THE AAA-AA COMPARISON
  AAA-rated
AA-rated
Average Median Average Median
DER 0.44 0.12 1.06 0.46
Mcap to debt* 7.10 52.71 1.87 3.83
ICR 14.34 39.80 4.99 7.80
CF to CP 0.72 0.88 0.90 0.80
* The ratio of company market capitalisation to its gross consolidated debt as on October 1, 2012
DER: Gross debt to equity ratio; ICR: Interest coverage ratio; CF to CP: Operating cash flow to reported cash profit
AAA: Total no. of companies 33, 1.5% of the entire sample of 2,100 companies (excluding banks, NBFCs and government-owned companies); AA: Total no. of companies 179                                                                                                               Source: Capitaline
AA-RATED COMPANIES: A MIXED BAG
Company Rating DER Mcap to debt ICR CF to CP
SOME GOOD        
ALSTOM India AA 0.00 995.16
450.55
-0.61
Eicher Motors AA 0.03 120.84 95.41 0.72
Pidilite Inds.
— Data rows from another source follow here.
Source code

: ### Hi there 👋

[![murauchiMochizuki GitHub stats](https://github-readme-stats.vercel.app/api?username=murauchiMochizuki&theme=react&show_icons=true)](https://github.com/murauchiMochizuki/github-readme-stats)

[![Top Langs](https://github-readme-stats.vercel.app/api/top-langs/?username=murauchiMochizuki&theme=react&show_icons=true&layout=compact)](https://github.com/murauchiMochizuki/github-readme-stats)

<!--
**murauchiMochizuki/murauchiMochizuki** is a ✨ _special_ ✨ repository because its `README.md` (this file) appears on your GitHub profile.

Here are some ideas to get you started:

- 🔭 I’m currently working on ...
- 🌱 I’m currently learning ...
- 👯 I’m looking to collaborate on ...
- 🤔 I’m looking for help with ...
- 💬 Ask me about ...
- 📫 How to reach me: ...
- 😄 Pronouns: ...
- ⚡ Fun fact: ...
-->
AA+ 0.11 72.62 17.16 1.32
SOME NOT SO GOOD
Adani Enterprises AA- 3.6 0.3 3.0 0.2
Cox & Kings AA 3.1 0.5 1.6 -1.8
Tata Power Company AA 2.5 0.8 2.2 3.5

Experts say leaving the choice of assets to insurance companies is also fraught with danger given the number and diversity of the AA-club in India. While the AAA club has just 35 non-bank and non-government members, about 200 companies (nearly 10 per cent of the corporate universe) enjoy an AA credit rating.

That includes companies whose balance sheets and valuations are as good as those of top rated companies and also those with highly leveraged balance sheets and poor valuations (see table).

In contrast, it takes a lot of hard work and years of industry-beating performance for a company to get and retain the AAA credit rating. Not surprisingly, this privilege is currently available to only 35 non-bank and non-government companies. Many industries such as  telecom, hotels, construction, textiles, retail and paper have no representation in the coveted club.